This week’s list of data news highlights covers June 29-July 5, 2019, and includes articles about an AI system that created a flu vaccine and an AI system that can predict drug approvals.
Researchers from the University of Toronto and Preferred Networks, a Japenese firm that uses deep learning to create robots and tools, have developed an AI system that can make a robot made of tree branches walk. The researchers trained the system using reinforcement learning during simulations, rewarding gaits that result in the farthest movement. Combined branches could then walk once the researchers connected them using servo motors, which are devices that produce motion in response to commands.
Researchers from Flinders University in Australia have developed a flu vaccine using artificial intelligence. The researchers’ system consists of one program that learned how to recognize vaccines that were effective against the flu and a second program that developed a list of potential compounds that would be the most effective. The researchers then synthesized the compounds, and a vaccine the AI system created is going through clinical trials in the United States.
Researchers from Penn State, AccuWeather, and the University of Almeria in Spain have developed an AI system that can predict severe weather. The researchers trained the system using more than 50,000 weather satellite images, in which experts had identified and labeled “comma-shaped” clouds, which are strongly associated with cloud formations that lead to hail, thunderstorms, high winds, and blizzards. The researchers’ system can detect comma-shaped cloud withs 99 percent accuracy and predicted 64 percent of severe weather events.
Researchers from Stanford University have created an algorithm that can make wind turbines more efficient. The researchers fed their optimization algorithm five years of data on wind speed, wind direction, and power generation from six turbines on a wind farm. The algorithm suggested turning several of the turbines 20 degrees off the wind, causing choppy air from upwind turbines to be deflected from downwind turbines. The researchers found that this change reduced the power output of the upwind turbines, but increased the overall power output of the collective turbines by as much as 47 percent for certain wind speeds.
Researchers from U.S. and Indian universities have developed a machine learning algorithm that identifies bat species that are potentially hosting the Nipah virus, which can cause severe disease and death in people and is in the midst of an outbreak in the Indian state of Kerala. The researchers developed the algorithm using the data of 500 bat species and their traits, such as their foraging methods, diet, and migration behavior. The algorithm, which identified known species to carry Nipah with 83 percent accuracy, predicts that at least 11 species of bats could be carriers of Nipah in India, significantly more than the one species of bat known to carry the virus in India.
Researchers from Hong Kong University, Texas State University, and C&R Wise, a technology company based in Hong Kong, developed an AI program to count the number of people participating in Hong Kong’s July 1 pro-democracy protest. The size of the crowds at the demonstration is a contentious issue because the size is often measured as a barometer for the strength of the pro-democracy movement. The researchers trained the AI program to distinguish between humans and other objects, such as umbrellas, and ran the program on seven iPads that they placed on two major footbridges. The AI program estimated that 265,000 people marched, while the police stated that 190,000 people participated at the march’s peak.

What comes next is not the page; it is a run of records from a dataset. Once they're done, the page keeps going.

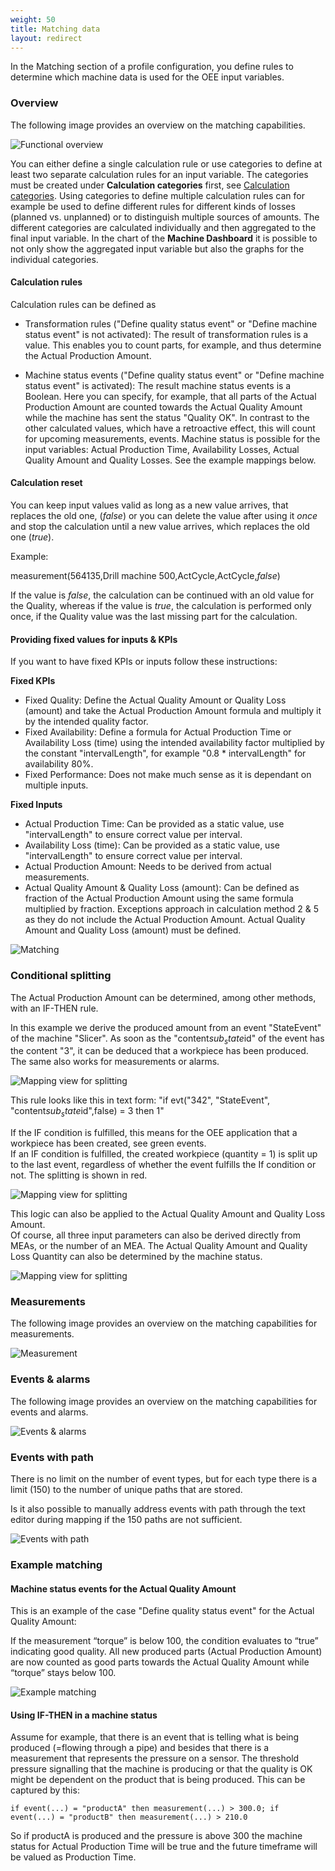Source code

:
 ```yaml
---
weight: 50
title: Matching data
layout: redirect
---
```


In the Matching section of a profile configuration, you define rules to determine which machine data is used for the OEE input variables.

### Overview

The following image provides an overview on the matching capabilities.

![Functional overview](/images/oee/administration/matching-functional-overview.png)

You can either define a single calculation rule or use categories to define at least two separate calculation rules for an input variable. The categories must be created under **Calculation categories** first, see [Calculation categories](/oee/oee-administration/#categories). Using categories to define multiple calculation rules can for example be used to define different rules for different kinds of losses (planned vs. unplanned) or to distinguish multiple sources of amounts. The different categories are calculated individually and then aggregated to the final input variable. In the chart of the **Machine Dashboard** it is possible to not only show the aggregated input variable but also the graphs for the individual categories.

#### Calculation rules

Calculation rules can be defined as

* Transformation rules ("Define quality status event" or "Define machine status event" is not activated): The result of transformation rules is a value. This enables you to count parts, for example, and thus determine the Actual Production Amount.

* Machine status events ("Define quality status event" or "Define machine status event" is activated): The result machine status events is a Boolean. Here you can specify, for example, that all parts of the Actual Production Amount are counted towards the Actual Quality Amount while the machine has sent the status "Quality OK". In contrast to the other calculated values, which have a retroactive effect, this will count for upcoming measurements, events. Machine status is possible for the input variables: Actual Production Time, Availability Losses, Actual Quality Amount and Quality Losses. See the example mappings below.


#### Calculation reset

You can keep input values valid as long as a new value arrives, that replaces the old one, (*false*) or you can delete the value after using it *once* and stop the calculation until a new value arrives, which replaces the old one (*true*).

Example:

measurement(564135,Drill machine 500,ActCycle,ActCycle,*false*)

If the value is *false*, the calculation can be continued with an old value for the Quality, whereas if the value is *true*, the calculation is performed only once, if the Quality value was the last missing part for the calculation.

#### Providing fixed values for inputs & KPIs

If you want to have fixed KPIs or inputs follow these instructions:

**Fixed KPIs**

* Fixed Quality: Define the Actual Quality Amount or Quality Loss (amount) and take the Actual Production Amount formula and multiply it by the intended quality factor.
* Fixed Availability: Define a formula for Actual Production Time or Availability Loss (time) using the intended availability factor multiplied by the constant "intervalLength", for example "0.8 * intervalLength" for availability 80%.
* Fixed Performance: Does not make much sense as it is dependant on multiple inputs.

**Fixed Inputs**

* Actual Production Time: Can be provided as a static value, use "intervalLength" to ensure correct value per interval.
* Availability Loss (time): Can be provided as a static value, use "intervalLength" to ensure correct value per interval.
* Actual Production Amount: Needs to be derived from actual measurements.
* Actual Quality Amount & Quality Loss (amount): Can be defined as fraction of the Actual Production Amount using the same formula multiplied by fraction. Exceptions approach in calculation method 2 & 5 as they do not include the Actual Production Amount. Actual Quality Amount and Quality Loss (amount) must be defined.

![Matching](/images/oee/administration/matching-general.png)

### Conditional splitting

The Actual Production Amount can be determined, among other methods, with an IF-THEN rule.

In this example we derive the produced amount from an event "StateEvent" of the machine "Slicer". As soon as the "content$sub_state$id" of the event has the content "3", it can be deduced that a workpiece has been produced. The same also works for measurements or alarms.

![Mapping view for splitting](/images/oee/administration/mapping-view-for-splitting-1.png)

This rule looks like this in text form: "if evt("342", "StateEvent", "content$sub_state$id",false) = 3 then 1"

If the IF condition is fulfilled, this means for the OEE application that a workpiece has been created, see green events.<br>
If an IF condition is fulfilled, the created workpiece (quantity = 1) is split up to the last event, regardless of whether the event fulfills the If condition or not. The splitting is shown in red.

![Mapping view for splitting](/images/oee/administration/mapping-view-for-splitting-2.png)

This logic can also be applied to the Actual Quality Amount and Quality Loss Amount.<br>
Of course, all three input parameters can also be derived directly from MEAs, or the number of an MEA. The Actual Quality Amount and Quality Loss Quantity can also be determined by the machine status.

![Mapping view for splitting](/images/oee/administration/mapping-view-for-splitting-3.png)

### Measurements

The following image provides an overview on the matching capabilities for measurements.

![Measurement](/images/oee/administration/matching-measurements.png)

### Events & alarms

The following image provides an overview on the matching capabilities for events and alarms.

![Events & alarms](/images/oee/administration/matching-events-alarms.png)

### Events with path

There is no limit on the number of event types, but for each type there is a limit (150) to the number of unique paths that are stored.

Is it also possible to manually address events with path through the text editor during mapping if the 150 paths are not sufficient.

![Events with path](/images/oee/administration/matching-events-with-path.png)

<!-- This feature won’t be available in this version but it will be added back at a later date.

### Correlation

It is possible to define correlations for the matching parameters.

* **(a)** no correlation
* **(b)** correlation offset
* **(c)** the correlation identifier

If **(b)** or **(c)** is defined, all values of every input are must be provided, otherwise the step cannot be saved.

**Correlation Offset (b):**

You must define the amount and the unit of time (for example "5" and "minutes"). Only values >= 0 are accepted for the amount. As the configuration only consists of the correlation offset in seconds as part of the input, an additional UI fragment has been introduced which contains the values and the respective units. This fragment is required to properly restore the UI state (if we only persist seconds, we cannot restore the proper units).

**Correlation Identifier (c):**

You must define an identifier which can either be a transformation or a machine event. If a machine event is defined, it might overwrite an existing event (for example quality event is defined in the matching step and in the correlation step) as the current configuration model is supposed to only hold one quality and one machine event. The respective subscriptions will also be created for all defined correlation identifiers (and potentially their machine events). The new created subscriptions are appended to those coming from the matching rules (duplicates are filtered beforehand).

- The definition of correlations will be allowed for machine and line profiles.
- Depending on the mode while saving the step, unused attributes are removed (for example when no correlation has been selected, the attribute *correlationId* and *correlationOffset* will be removed from the input).
- Correlation step gets also validated as part of the summary step, for example, to show that the step is not yet completed.
- All values are properly written to the BE.

![Correlation](/images/oee/administration/admin-correlation.png)

-->

### Example matching

#### Machine status events for the Actual Quality Amount

This is an example of the case "Define quality status event" for the Actual Quality Amount:

If the measurement “torque” is below 100, the condition evaluates to “true” indicating good quality. All new produced parts (Actual Production Amount) are now counted as good parts towards the Actual Quality Amount while “torque” stays below 100.

![Example matching](/images/oee/administration/example-matching.png)

####  Using IF-THEN in a machine status

Assume for example, that there is an event that is telling what is being produced (=flowing through a pipe) and besides that there is a measurement that represents the pressure on a sensor. The threshold pressure signalling that the machine is producing or that the quality is OK might be dependent on the product that is being produced. This can be captured by this:
```
if event(...) = "productA" then measurement(...) > 300.0; if event(...) = "productB" then measurement(...) > 210.0
```

So if productA is produced and the pressure is above 300 the machine status for Actual Production Time will be true and the future timeframe will be valued as Production Time.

Researchers from MIT have developed a machine learning model that can predict drug approvals. The researchers used drug-development and clinical-trial data containing thousands of known outcomes, such as if a regulatory body approved a drug to move into the next phase of a clinical trial, to train and test their model. The researchers’ model has an 80 percent probability of correctly predicting if a regulatory body will approve a drug to enter the next phase of a clinical trial.
Researchers from the University of Tübingen have developed a training method to improve the ability of AI systems to classify noisy images correctly. The researchers first tested the ability of algorithms to classify images that contained conflicting cues, such as a silhouette of a cat with the cracked gray texture of an elephant, finding that the algorithms would misclassify the images based on their texture. The researchers then trained the algorithms on images with conflicting textures, forcing the algorithms to rely more on the shape of objects to make identifications, which increased the ability of the algorithms to classify objects in noisy images.

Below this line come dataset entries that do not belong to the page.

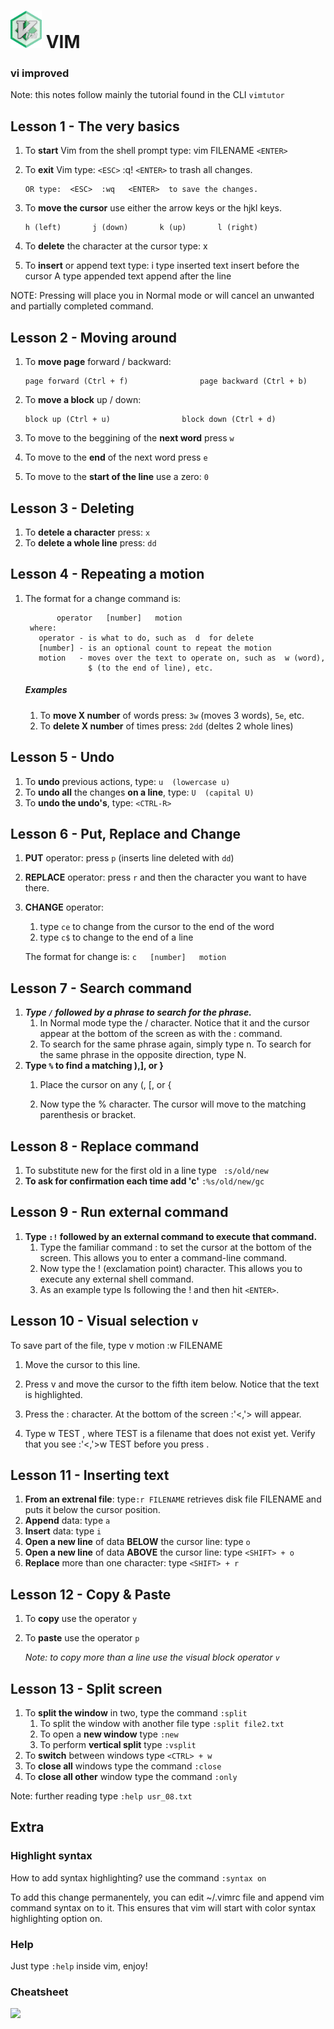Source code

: # <img src="https://raw.githubusercontent.com/jgrecoarroyo/learningvim/master/img/vim_badge.png" data-canonical-src="https://raw.githubusercontent.com/jgrecoarroyo/learningvim/master/img/vim_badge.png" width="50" height="60" /> VIM

### vi improved

Note: this notes follow mainly the tutorial found in the CLI `vimtutor`

## Lesson 1 - The very basics


  1. To **start** Vim from the shell prompt type:  vim FILENAME `<ENTER>`
  2. To **exit** Vim type:     `<ESC>`   :q!   `<ENTER>`  to trash all changes.

         OR type:  <ESC>  :wq   <ENTER>  to save the changes.

  3. To **move the cursor** use either the arrow keys or the hjkl keys.

     ```
     h (left)       j (down)       k (up)       l (right)
     ```

  4. To **delete** the character at the cursor type:  x

  5. To **insert** or append text type:
         i   type inserted text   <ESC>         insert before the cursor
         A   type appended text   <ESC>         append after the line

NOTE: Pressing <ESC> will place you in Normal mode or will cancel an unwanted and partially completed command.



## Lesson 2 - Moving around

1. To **move page** forward / backward:

   ```
   page forward (Ctrl + f)                page backward (Ctrl + b)
   ```

2. To **move a block** up / down:

   ```
   block up (Ctrl + u)                block down (Ctrl + d)
   ```

3. To move to the beggining of the **next word** press `w`

4. To move to the **end** of the next word press `e`

5. To move to the **start of the line** use a zero:  `0`

## Lesson 3 - Deleting 

1. To **detele a character** press: `x`
2. To **delete a whole line** press: `dd`

## Lesson 4 - Repeating a motion

1. The format for a change command is:

              operator   [number]   motion
        where:
          operator - is what to do, such as  d  for delete
          [number] - is an optional count to repeat the motion
          motion   - moves over the text to operate on, such as  w (word),
                     $ (to the end of line), etc.

   ##### Examples

   1. To **move X number** of words press: `3w` (moves 3 words), `5e`, etc.
   2. To **delete X number** of times press: `2dd` (deltes 2 whole lines)

## Lesson 5  - Undo

1. To **undo** previous actions, type:                 `u  (lowercase u)`
2. To **undo all** the changes **on a line**, type:   `U  (capital U)`
3. To **undo the undo's**, type:  `<CTRL-R>`

## Lesson 6  - Put, Replace and Change 

1. **PUT** operator: press `p` (inserts line deleted with `dd`)
2. **REPLACE** operator: press `r`  and then the character you want to have there.
3. **CHANGE** operator: 
   1. type `ce`  to change from the cursor to the end of the word
   2. type `c$`  to change to the end of a line

   The format for change is: ```c   [number]   motion```

## Lesson 7 - Search command

1. ***Type  `/`  followed by a phrase to search for the phrase.*** 
   1. In Normal mode type the  /  character.  Notice that it and the cursor appear at the bottom of the screen as with the  :  command.
   2. To search for the same phrase again, simply type  n. To search for the same phrase in the opposite direction, type  N.
2. **Type `%` to find a matching ),], or }**
   1. Place the cursor on any (, [, or { 

   2. Now type the  %  character. The cursor will move to the matching parenthesis or bracket.

## Lesson 8 - Replace command

  1. To substitute new for the first old in a line type        ` :s/old/new`
  2. **To ask for confirmation each time add 'c'**             `:%s/old/new/gc`

## Lesson 9 - Run external command

1. **Type  `:!`  followed by an external command to execute that command.**
   1. Type the familiar command  :  to set the cursor at the bottom of the screen.  This allows you to enter a command-line command.
   2. Now type the  !  (exclamation point) character.  This allows you to execute any external shell command.
   3. As an example type   ls   following the ! and then hit `<ENTER>`.

## Lesson 10 - Visual selection `v`

To save part of the file, type  v  motion  :w FILENAME

  1. Move the cursor to this line.

  2. Press  v  and move the cursor to the fifth item below.  Notice that the
     text is highlighted.

  3. Press the  :  character.  At the bottom of the screen  :'<,'> will appear.

  4. Type  w TEST  , where TEST is a filename that does not exist yet.  Verify
     that you see  :'<,'>w TEST  before you press <ENTER>.

## Lesson 11 - Inserting text

1. **From an extrenal file**: type`:r FILENAME`  retrieves disk file FILENAME and puts it below the cursor position.
2. **Append** data: type `a`
3. **Insert** data: type `i`
4. **Open a new line** of data **BELOW** the cursor line: type `o`
5. **Open a new line** of data **ABOVE** the cursor line: type `<SHIFT> + o`
6. **Replace** more than one character: type `<SHIFT> + r`



## Lesson 12 - Copy & Paste

1. To **copy** use the operator `y`

2. To **paste** use the operator `p`

   *Note: to copy more than a line use the visual block operator `v`*



## Lesson 13 - Split screen

1. To **split the window** in two, type the command `:split`
   1. To split the window with another file type `:split file2.txt`
   2. To open a **new window** type `:new`
   3. To perform **vertical split** type `:vsplit`
2. To **switch** between windows type `<CTRL> + w`
3. To **close all** windows type the command `:close`
4. To **close all other** window type the command `:only`

Note: further reading type `:help usr_08.txt`





## Extra

### Highlight syntax

How to add syntax highlighting? use the command `:syntax on`

To add this change permanentely, you can edit ~/.vimrc file and append vim command syntax on to it. This ensures that vim will start with color syntax highlighting option on.





### Help

Just type `:help` inside vim, enjoy!

### Cheatsheet

<img src="http://zzyxx.wdfiles.com/local--files/tui-text-editors/vi-vim-cheat-sheet-belgian-azerty.svg">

Researchers from the U.S. Department of Energy’s Lawrence Berkeley National Laboratory have shown that an algorithm can uncover new scientific knowledge by scanning millions of papers. The researchers had the Word2vec algorithm analyze the abstracts of more than three million materials science papers, and the algorithm learned concepts such as the periodic table and the crystal structure of metals by examining the relationships between the 500,000 distinct words in the abstracts. The researchers found that the algorithm could use abstracts from up to a specific year, such as the year 2000, to predict future discoveries of new materials scientists eventually made.

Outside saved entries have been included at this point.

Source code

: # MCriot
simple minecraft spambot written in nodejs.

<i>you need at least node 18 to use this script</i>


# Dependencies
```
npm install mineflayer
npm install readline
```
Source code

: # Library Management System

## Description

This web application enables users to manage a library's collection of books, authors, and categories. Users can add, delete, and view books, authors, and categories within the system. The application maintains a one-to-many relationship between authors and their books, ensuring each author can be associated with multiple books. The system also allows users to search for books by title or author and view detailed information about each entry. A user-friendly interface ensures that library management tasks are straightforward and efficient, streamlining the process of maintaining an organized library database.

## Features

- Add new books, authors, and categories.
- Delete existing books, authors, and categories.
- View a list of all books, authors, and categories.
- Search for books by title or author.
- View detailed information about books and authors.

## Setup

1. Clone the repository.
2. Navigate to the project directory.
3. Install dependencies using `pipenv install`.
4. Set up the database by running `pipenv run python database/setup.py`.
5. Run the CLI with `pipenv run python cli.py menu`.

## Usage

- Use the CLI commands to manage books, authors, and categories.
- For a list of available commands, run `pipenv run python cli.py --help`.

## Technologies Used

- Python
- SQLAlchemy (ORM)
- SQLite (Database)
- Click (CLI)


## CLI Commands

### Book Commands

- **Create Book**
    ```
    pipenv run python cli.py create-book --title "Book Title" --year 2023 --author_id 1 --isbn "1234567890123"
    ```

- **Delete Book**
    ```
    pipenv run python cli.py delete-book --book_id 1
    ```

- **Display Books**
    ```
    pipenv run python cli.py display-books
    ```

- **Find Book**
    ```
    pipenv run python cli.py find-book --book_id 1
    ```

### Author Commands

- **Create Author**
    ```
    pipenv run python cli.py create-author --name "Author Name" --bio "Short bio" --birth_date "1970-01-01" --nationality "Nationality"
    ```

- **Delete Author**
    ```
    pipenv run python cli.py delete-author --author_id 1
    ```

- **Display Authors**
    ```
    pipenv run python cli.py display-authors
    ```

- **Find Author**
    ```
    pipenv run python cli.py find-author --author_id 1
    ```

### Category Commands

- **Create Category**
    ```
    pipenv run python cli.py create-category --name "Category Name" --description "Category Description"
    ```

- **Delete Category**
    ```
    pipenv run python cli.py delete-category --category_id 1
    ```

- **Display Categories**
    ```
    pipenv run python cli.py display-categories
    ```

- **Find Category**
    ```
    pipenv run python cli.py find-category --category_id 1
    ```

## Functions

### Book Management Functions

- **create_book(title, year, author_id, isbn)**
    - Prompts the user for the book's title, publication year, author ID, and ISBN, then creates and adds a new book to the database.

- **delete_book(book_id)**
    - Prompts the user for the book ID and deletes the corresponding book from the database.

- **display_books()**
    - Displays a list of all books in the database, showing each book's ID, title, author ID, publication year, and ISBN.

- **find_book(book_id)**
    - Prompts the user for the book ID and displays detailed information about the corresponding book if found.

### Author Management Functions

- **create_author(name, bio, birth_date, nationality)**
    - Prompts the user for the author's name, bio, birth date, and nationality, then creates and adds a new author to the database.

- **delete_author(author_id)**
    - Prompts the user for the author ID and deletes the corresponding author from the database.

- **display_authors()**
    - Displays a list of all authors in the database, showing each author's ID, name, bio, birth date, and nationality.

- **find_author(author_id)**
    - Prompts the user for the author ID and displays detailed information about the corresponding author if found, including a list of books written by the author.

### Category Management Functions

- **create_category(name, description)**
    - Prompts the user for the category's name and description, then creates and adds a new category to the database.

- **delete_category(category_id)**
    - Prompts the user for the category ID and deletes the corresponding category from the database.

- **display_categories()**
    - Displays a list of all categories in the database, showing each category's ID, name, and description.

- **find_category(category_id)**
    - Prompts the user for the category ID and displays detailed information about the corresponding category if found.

Researchers from the University of North Carolina, Chapel Hill, and the University of Maryland have developed an AI system that can detect a person’s emotions by analyzing how they walk. The researchers trained the system on six different datasets of videos of people walking, and they labeled the person in the video as happy, sad, angry, or neutral. The system analyzes features such as a person’s posture, length of stride, and the distance between the hands and the neck to detect emotions such as happiness and anger with roughly 80 percent accuracy.